# ASP.NET



## bronks (26. Feb 2006)

Hi!

Ich habe ein Buch für ASP.NET durchgearbeitet. Es gibt an der Technik ein paar Sachen, die mir sehr gut gefallen und natürlich auch einige, bei denen es mir die Haare zu berge stellt. 

Ich habe in einem Forum welches sich speziell mit den Themen beschäftigt nach DesignPatterns, MultiLayer und Persistenzmanagern gefragt. Die Antworten haben erkennen lassen, daß kein ASPler diese Begriffe überhaupt kennt und der Sinn der dahinter stecken soll war überwiegend auch unklar.
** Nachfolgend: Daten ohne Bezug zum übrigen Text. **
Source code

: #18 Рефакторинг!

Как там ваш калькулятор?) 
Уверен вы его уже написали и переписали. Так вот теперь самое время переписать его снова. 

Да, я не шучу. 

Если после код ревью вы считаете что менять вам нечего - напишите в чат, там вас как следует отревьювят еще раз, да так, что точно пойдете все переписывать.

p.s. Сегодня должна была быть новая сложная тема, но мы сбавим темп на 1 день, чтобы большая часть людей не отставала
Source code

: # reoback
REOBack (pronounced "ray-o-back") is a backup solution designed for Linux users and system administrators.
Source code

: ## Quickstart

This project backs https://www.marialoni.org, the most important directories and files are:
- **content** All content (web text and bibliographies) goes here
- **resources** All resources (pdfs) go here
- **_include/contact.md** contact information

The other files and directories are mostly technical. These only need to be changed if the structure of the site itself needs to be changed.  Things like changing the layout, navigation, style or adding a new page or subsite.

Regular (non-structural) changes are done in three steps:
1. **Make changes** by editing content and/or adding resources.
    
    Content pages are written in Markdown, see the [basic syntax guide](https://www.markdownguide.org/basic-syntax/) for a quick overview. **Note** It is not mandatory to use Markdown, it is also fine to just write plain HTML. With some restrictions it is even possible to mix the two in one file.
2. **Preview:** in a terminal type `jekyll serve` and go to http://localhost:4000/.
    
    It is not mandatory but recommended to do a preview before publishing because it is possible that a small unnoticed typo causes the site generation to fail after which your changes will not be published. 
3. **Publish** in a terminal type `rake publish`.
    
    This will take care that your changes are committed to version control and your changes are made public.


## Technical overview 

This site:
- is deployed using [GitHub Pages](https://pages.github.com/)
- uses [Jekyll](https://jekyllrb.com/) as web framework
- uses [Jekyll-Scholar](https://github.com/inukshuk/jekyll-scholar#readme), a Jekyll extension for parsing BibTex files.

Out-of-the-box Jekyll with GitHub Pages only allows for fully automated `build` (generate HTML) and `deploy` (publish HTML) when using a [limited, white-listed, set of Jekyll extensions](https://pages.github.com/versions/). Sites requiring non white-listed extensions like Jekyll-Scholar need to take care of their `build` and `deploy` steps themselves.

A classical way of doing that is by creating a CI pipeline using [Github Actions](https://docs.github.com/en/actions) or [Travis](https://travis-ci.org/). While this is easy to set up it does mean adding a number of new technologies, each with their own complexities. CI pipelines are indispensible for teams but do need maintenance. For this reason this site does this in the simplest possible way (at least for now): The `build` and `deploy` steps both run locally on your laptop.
Meine Frage an die unter Euch, die sich mit ASP.NET beschäftigt haben: Gibt es für mit ASP.NET überhaupt die Techniken, um ein System wie z.B. SAP oder ein Onlinebankingsystem damit sinnvoll aufzubauen? Könnt Ihr mir ein paar Stichworte und Suchbegriffe nennen?

Danke

Bronks


----------



## Bleiglanz (26. Feb 2006)

klar gibts die Techniken, aber halt woanders; z.B. den MTS für verteilte Transaktionen

gibt auch glaub ich schon einen Hibernate-Port für .NET?

was willst du überhaupt machen, im Endeffekt läuft es bei Microsoft darauf hinaus, dass der Windows Server selbst die Rolle eines Applicationservers aus der J2EE Welt spielt


----------



## bronks (26. Feb 2006)

Bleiglanz hat gesagt.:
			
		

> ... im Endeffekt läuft es bei Microsoft darauf hinaus, dass der Windows Server selbst die Rolle eines Applicationservers aus der J2EE Welt spielt


Wo hab ich nur hingedacht.  Ist ja klar! 

Ich hab ursprünglich erwartet, daß es irgendetwas gibt, was einem AS gleichkommen könnte, aber klar ...


----------